== Work instruction ==
Search term "indicato": copy each line of the records that contains it.

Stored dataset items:

================================

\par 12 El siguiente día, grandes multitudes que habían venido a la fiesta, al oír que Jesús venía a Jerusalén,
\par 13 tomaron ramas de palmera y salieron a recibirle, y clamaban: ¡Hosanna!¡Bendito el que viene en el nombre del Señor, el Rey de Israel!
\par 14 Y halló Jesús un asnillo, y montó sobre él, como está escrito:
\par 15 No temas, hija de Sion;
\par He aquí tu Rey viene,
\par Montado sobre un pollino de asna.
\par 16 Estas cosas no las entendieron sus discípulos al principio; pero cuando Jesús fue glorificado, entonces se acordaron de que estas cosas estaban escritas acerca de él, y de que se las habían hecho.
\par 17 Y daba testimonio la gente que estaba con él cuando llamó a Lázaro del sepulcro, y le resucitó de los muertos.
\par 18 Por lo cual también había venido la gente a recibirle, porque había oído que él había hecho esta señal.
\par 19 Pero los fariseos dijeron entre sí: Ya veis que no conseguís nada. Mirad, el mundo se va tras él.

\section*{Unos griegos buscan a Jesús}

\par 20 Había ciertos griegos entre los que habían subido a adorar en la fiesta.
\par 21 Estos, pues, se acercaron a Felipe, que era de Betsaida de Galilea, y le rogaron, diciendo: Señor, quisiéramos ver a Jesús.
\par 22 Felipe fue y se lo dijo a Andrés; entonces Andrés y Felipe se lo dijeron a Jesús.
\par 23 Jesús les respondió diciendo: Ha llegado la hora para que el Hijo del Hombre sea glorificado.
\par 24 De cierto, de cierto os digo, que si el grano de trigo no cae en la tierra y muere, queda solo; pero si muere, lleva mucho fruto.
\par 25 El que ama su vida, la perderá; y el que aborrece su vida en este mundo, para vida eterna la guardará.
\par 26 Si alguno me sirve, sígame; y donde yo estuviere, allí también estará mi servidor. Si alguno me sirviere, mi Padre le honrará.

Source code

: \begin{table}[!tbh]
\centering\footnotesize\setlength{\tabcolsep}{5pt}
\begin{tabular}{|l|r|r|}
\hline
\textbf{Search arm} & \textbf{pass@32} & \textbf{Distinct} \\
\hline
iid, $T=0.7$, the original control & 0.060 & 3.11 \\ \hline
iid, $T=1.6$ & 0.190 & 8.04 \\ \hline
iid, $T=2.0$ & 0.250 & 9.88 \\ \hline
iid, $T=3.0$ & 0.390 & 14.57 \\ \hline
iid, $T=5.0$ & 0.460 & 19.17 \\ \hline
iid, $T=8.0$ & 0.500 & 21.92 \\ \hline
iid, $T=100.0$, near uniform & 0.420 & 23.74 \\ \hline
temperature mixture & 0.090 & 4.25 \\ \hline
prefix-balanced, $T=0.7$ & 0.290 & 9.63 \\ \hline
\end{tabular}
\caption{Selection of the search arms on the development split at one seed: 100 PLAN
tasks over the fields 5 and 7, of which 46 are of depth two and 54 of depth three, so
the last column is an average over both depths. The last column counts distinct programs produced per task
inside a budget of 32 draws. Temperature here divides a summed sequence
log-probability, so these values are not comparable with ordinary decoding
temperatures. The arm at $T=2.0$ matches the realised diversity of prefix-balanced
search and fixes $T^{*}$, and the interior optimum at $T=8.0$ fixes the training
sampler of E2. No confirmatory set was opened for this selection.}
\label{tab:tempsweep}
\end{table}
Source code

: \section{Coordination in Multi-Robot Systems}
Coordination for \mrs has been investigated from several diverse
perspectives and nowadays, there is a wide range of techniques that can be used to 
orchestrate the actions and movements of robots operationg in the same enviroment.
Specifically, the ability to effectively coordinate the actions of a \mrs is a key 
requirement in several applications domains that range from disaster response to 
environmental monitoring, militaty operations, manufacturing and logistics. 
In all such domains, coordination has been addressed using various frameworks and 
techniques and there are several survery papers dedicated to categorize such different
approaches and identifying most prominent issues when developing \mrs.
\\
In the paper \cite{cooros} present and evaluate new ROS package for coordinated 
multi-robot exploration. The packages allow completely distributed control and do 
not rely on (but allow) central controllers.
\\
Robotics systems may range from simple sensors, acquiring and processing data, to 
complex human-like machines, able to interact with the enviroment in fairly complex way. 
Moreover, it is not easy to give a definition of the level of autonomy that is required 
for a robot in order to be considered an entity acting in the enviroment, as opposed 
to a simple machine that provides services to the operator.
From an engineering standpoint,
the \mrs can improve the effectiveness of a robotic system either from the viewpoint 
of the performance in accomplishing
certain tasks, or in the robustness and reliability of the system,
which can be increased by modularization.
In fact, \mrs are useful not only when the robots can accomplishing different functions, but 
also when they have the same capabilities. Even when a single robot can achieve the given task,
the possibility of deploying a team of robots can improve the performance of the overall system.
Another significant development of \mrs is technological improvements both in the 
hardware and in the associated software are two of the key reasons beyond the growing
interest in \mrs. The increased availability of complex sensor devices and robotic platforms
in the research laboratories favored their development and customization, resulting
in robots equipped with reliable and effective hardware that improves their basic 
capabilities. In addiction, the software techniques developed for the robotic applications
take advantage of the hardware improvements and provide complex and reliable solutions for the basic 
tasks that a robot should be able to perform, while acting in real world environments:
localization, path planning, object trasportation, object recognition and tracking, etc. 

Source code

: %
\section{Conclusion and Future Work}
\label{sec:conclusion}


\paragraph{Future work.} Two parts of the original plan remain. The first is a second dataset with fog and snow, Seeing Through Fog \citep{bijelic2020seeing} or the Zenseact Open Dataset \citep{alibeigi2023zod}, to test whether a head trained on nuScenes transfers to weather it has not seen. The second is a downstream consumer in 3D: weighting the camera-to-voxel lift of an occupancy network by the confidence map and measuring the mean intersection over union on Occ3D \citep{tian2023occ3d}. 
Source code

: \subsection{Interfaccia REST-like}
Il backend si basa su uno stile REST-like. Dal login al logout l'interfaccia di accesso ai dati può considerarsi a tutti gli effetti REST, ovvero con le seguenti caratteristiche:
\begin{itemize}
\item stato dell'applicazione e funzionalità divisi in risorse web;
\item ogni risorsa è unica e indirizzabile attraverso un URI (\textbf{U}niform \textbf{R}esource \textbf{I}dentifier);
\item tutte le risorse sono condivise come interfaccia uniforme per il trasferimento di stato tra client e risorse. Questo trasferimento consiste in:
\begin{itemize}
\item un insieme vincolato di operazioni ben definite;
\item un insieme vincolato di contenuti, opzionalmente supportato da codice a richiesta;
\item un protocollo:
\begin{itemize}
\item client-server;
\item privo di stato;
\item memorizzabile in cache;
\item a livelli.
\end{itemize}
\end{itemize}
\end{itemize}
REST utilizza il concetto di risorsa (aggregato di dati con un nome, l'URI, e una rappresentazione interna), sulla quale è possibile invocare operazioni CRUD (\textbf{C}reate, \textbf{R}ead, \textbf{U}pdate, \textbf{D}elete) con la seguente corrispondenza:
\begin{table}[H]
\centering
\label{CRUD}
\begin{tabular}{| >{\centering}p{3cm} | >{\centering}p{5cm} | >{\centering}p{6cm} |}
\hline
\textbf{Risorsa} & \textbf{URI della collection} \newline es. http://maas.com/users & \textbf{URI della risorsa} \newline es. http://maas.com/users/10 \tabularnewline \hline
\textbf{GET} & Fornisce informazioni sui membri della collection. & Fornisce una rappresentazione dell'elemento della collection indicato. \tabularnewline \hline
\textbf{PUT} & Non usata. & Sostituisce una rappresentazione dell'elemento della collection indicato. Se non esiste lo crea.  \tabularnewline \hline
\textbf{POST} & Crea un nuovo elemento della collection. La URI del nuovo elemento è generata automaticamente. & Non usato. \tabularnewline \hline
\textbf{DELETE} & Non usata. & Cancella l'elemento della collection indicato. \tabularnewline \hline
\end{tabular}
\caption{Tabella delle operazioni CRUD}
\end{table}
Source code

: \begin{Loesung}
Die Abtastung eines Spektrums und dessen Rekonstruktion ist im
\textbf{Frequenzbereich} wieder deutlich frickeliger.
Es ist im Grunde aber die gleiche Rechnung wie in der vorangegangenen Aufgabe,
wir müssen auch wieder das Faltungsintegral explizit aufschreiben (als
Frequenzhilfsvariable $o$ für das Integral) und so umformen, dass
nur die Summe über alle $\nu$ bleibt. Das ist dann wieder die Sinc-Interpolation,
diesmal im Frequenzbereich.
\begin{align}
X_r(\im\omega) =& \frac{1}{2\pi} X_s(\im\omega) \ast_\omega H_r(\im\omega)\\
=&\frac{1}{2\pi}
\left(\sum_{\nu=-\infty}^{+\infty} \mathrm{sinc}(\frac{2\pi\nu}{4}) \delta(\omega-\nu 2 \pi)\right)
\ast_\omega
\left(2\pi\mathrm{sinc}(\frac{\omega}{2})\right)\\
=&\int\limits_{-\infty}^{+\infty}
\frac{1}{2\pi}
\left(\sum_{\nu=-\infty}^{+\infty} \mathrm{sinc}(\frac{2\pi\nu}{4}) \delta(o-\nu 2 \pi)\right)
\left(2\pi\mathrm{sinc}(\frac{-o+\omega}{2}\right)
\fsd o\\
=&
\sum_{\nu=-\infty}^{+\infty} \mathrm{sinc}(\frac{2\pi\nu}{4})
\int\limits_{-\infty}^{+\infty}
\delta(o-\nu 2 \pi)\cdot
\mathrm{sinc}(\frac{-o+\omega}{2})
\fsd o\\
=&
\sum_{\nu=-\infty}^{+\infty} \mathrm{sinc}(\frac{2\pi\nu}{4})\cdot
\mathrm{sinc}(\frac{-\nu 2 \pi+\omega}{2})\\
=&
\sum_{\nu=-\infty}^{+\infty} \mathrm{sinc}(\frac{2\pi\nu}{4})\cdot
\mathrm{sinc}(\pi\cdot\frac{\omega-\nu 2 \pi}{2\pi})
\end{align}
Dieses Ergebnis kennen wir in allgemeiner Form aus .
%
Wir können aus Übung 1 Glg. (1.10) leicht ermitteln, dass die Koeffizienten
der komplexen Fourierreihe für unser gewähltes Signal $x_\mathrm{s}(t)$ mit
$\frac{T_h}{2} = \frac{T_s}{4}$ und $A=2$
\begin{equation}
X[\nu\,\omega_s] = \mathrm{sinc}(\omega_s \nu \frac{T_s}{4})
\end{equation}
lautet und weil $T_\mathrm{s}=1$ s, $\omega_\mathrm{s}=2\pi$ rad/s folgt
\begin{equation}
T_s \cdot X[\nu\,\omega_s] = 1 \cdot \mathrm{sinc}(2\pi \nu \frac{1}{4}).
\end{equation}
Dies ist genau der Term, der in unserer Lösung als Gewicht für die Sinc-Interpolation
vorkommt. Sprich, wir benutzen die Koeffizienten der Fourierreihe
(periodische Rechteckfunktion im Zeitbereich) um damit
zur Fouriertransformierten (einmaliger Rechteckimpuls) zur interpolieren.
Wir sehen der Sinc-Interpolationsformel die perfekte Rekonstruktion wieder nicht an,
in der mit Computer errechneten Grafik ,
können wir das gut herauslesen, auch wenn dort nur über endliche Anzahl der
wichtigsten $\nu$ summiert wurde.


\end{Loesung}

================================

== Finished task ==
\textbf{GET} & Fornisce informazioni sui membri della collection. & Fornisce una rappresentazione dell'elemento della collection indicato. \tabularnewline \hline
\textbf{PUT} & Non usata. & Sostituisce una rappresentazione dell'elemento della collection indicato. Se non esiste lo crea.  \tabularnewline \hline
\textbf{DELETE} & Non usata. & Cancella l'elemento della collection indicato. \tabularnewline \hline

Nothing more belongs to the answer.